## [SUPPLIED INFORMATION]

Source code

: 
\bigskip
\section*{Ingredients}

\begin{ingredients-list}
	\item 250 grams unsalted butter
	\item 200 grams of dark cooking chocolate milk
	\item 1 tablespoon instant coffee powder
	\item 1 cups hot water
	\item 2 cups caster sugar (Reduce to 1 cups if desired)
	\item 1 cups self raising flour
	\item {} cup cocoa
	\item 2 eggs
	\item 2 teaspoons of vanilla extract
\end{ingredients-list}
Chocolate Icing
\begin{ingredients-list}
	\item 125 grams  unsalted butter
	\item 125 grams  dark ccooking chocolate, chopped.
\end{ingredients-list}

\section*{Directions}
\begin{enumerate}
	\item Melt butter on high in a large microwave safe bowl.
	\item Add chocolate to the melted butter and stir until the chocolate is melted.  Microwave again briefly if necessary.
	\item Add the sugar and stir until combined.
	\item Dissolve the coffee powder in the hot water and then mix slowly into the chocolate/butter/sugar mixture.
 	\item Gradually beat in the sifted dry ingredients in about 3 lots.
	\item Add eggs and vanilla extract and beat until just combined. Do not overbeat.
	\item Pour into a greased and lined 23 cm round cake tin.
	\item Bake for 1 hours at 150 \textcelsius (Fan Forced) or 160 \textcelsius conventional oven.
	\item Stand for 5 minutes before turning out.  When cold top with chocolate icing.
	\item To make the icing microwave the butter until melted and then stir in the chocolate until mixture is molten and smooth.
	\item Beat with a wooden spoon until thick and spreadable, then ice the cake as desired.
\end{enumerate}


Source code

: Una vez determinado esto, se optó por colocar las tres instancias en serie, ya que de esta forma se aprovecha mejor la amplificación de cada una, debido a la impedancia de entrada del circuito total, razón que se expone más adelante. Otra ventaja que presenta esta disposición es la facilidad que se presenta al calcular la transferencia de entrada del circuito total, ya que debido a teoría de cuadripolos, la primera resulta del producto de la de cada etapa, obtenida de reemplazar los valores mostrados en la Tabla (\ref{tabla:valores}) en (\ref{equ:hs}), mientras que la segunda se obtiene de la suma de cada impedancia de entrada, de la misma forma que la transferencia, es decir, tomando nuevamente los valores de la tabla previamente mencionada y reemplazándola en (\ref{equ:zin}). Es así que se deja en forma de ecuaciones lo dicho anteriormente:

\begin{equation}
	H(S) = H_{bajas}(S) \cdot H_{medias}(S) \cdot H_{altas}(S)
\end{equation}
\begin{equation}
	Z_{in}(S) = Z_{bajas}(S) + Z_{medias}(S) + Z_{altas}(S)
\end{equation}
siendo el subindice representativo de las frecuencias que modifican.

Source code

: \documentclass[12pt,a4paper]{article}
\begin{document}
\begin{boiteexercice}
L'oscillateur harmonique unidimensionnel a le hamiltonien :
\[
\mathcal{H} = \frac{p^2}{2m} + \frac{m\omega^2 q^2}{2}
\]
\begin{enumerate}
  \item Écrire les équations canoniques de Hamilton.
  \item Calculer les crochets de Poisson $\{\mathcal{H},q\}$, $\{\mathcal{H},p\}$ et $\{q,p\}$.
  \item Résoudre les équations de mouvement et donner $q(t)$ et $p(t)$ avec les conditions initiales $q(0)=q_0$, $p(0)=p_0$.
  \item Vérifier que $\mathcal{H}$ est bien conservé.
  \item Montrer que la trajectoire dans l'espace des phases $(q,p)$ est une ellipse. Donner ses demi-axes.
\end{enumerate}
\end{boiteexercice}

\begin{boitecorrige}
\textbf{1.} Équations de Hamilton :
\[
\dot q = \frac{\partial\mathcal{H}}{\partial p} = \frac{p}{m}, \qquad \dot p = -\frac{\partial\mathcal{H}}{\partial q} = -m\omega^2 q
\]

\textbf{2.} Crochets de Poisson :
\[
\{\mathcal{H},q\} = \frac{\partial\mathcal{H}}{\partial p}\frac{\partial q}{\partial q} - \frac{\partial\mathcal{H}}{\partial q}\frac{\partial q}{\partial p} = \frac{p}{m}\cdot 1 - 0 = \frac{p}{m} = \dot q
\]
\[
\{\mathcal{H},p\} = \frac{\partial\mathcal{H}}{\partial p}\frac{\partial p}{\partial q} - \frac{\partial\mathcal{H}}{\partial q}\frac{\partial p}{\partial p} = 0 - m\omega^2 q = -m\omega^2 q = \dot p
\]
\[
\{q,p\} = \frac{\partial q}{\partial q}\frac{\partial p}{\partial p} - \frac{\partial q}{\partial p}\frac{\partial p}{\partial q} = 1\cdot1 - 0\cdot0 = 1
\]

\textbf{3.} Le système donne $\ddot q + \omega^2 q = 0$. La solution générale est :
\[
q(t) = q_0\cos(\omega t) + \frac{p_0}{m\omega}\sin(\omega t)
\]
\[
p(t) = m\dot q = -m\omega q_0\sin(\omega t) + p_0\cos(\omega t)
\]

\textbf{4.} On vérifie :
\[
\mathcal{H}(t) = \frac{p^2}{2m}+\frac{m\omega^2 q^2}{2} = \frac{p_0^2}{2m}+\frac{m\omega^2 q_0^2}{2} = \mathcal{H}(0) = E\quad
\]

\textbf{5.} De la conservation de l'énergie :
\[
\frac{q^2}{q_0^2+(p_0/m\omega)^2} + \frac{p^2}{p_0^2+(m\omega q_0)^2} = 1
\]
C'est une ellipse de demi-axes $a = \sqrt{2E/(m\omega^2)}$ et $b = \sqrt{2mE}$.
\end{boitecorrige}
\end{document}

## [ABOUT THIS EXERCISE]
All of the material above needs to be transcribed verbatim.

## [COMPLETED EXERCISE]
Source code

: 
\bigskip
\section*{Ingredients}

\begin{ingredients-list}
	\item 250 grams unsalted butter
	\item 200 grams of dark cooking chocolate milk
	\item 1 tablespoon instant coffee powder
	\item 1 cups hot water
	\item 2 cups caster sugar (Reduce to 1 cups if desired)
	\item 1 cups self raising flour
	\item {} cup cocoa
	\item 2 eggs
	\item 2 teaspoons of vanilla extract
\end{ingredients-list}
Chocolate Icing
\begin{ingredients-list}
	\item 125 grams  unsalted butter
	\item 125 grams  dark ccooking chocolate, chopped.
\end{ingredients-list}

\section*{Directions}
\begin{enumerate}
	\item Melt butter on high in a large microwave safe bowl.
	\item Add chocolate to the melted butter and stir until the chocolate is melted.  Microwave again briefly if necessary.
	\item Add the sugar and stir until combined.
	\item Dissolve the coffee powder in the hot water and then mix slowly into the chocolate/butter/sugar mixture.
 	\item Gradually beat in the sifted dry ingredients in about 3 lots.
	\item Add eggs and vanilla extract and beat until just combined. Do not overbeat.
	\item Pour into a greased and lined 23 cm round cake tin.
	\item Bake for 1 hours at 150 \textcelsius (Fan Forced) or 160 \textcelsius conventional oven.
	\item Stand for 5 minutes before turning out.  When cold top with chocolate icing.
	\item To make the icing microwave the butter until melted and then stir in the chocolate until mixture is molten and smooth.
	\item Beat with a wooden spoon until thick and spreadable, then ice the cake as desired.
\end{enumerate}


Source code

: Una vez determinado esto, se optó por colocar las tres instancias en serie, ya que de esta forma se aprovecha mejor la amplificación de cada una, debido a la impedancia de entrada del circuito total, razón que se expone más adelante. Otra ventaja que presenta esta disposición es la facilidad que se presenta al calcular la transferencia de entrada del circuito total, ya que debido a teoría de cuadripolos, la primera resulta del producto de la de cada etapa, obtenida de reemplazar los valores mostrados en la Tabla (\ref{tabla:valores}) en (\ref{equ:hs}), mientras que la segunda se obtiene de la suma de cada impedancia de entrada, de la misma forma que la transferencia, es decir, tomando nuevamente los valores de la tabla previamente mencionada y reemplazándola en (\ref{equ:zin}). Es así que se deja en forma de ecuaciones lo dicho anteriormente:

\begin{equation}
	H(S) = H_{bajas}(S) \cdot H_{medias}(S) \cdot H_{altas}(S)
\end{equation}
\begin{equation}
	Z_{in}(S) = Z_{bajas}(S) + Z_{medias}(S) + Z_{altas}(S)
\end{equation}
siendo el subindice representativo de las frecuencias que modifican.

Source code

: \documentclass[12pt,a4paper]{article}
\begin{document}
\begin{boiteexercice}
L'oscillateur harmonique unidimensionnel a le hamiltonien :
\[
\mathcal{H} = \frac{p^2}{2m} + \frac{m\omega^2 q^2}{2}
\]
\begin{enumerate}
  \item Écrire les équations canoniques de Hamilton.
  \item Calculer les crochets de Poisson $\{\mathcal{H},q\}$, $\{\mathcal{H},p\}$ et $\{q,p\}$.
  \item Résoudre les équations de mouvement et donner $q(t)$ et $p(t)$ avec les conditions initiales $q(0)=q_0$, $p(0)=p_0$.
  \item Vérifier que $\mathcal{H}$ est bien conservé.
  \item Montrer que la trajectoire dans l'espace des phases $(q,p)$ est une ellipse. Donner ses demi-axes.
\end{enumerate}
\end{boiteexercice}

\begin{boitecorrige}
\textbf{1.} Équations de Hamilton :
\[
\dot q = \frac{\partial\mathcal{H}}{\partial p} = \frac{p}{m}, \qquad \dot p = -\frac{\partial\mathcal{H}}{\partial q} = -m\omega^2 q
\]

\textbf{2.} Crochets de Poisson :
\[
\{\mathcal{H},q\} = \frac{\partial\mathcal{H}}{\partial p}\frac{\partial q}{\partial q} - \frac{\partial\mathcal{H}}{\partial q}\frac{\partial q}{\partial p} = \frac{p}{m}\cdot 1 - 0 = \frac{p}{m} = \dot q
\]
\[
\{\mathcal{H},p\} = \frac{\partial\mathcal{H}}{\partial p}\frac{\partial p}{\partial q} - \frac{\partial\mathcal{H}}{\partial q}\frac{\partial p}{\partial p} = 0 - m\omega^2 q = -m\omega^2 q = \dot p
\]
\[
\{q,p\} = \frac{\partial q}{\partial q}\frac{\partial p}{\partial p} - \frac{\partial q}{\partial p}\frac{\partial p}{\partial q} = 1\cdot1 - 0\cdot0 = 1
\]

\textbf{3.} Le système donne $\ddot q + \omega^2 q = 0$. La solution générale est :
\[
q(t) = q_0\cos(\omega t) + \frac{p_0}{m\omega}\sin(\omega t)
\]
\[
p(t) = m\dot q = -m\omega q_0\sin(\omega t) + p_0\cos(\omega t)
\]

\textbf{4.} On vérifie :
\[
\mathcal{H}(t) = \frac{p^2}{2m}+\frac{m\omega^2 q^2}{2} = \frac{p_0^2}{2m}+\frac{m\omega^2 q_0^2}{2} = \mathcal{H}(0) = E\quad
\]

\textbf{5.} De la conservation de l'énergie :
\[
\frac{q^2}{q_0^2+(p_0/m\omega)^2} + \frac{p^2}{p_0^2+(m\omega q_0)^2} = 1
\]
C'est une ellipse de demi-axes $a = \sqrt{2E/(m\omega^2)}$ et $b = \sqrt{2mE}$.
\end{boitecorrige}
\end{document}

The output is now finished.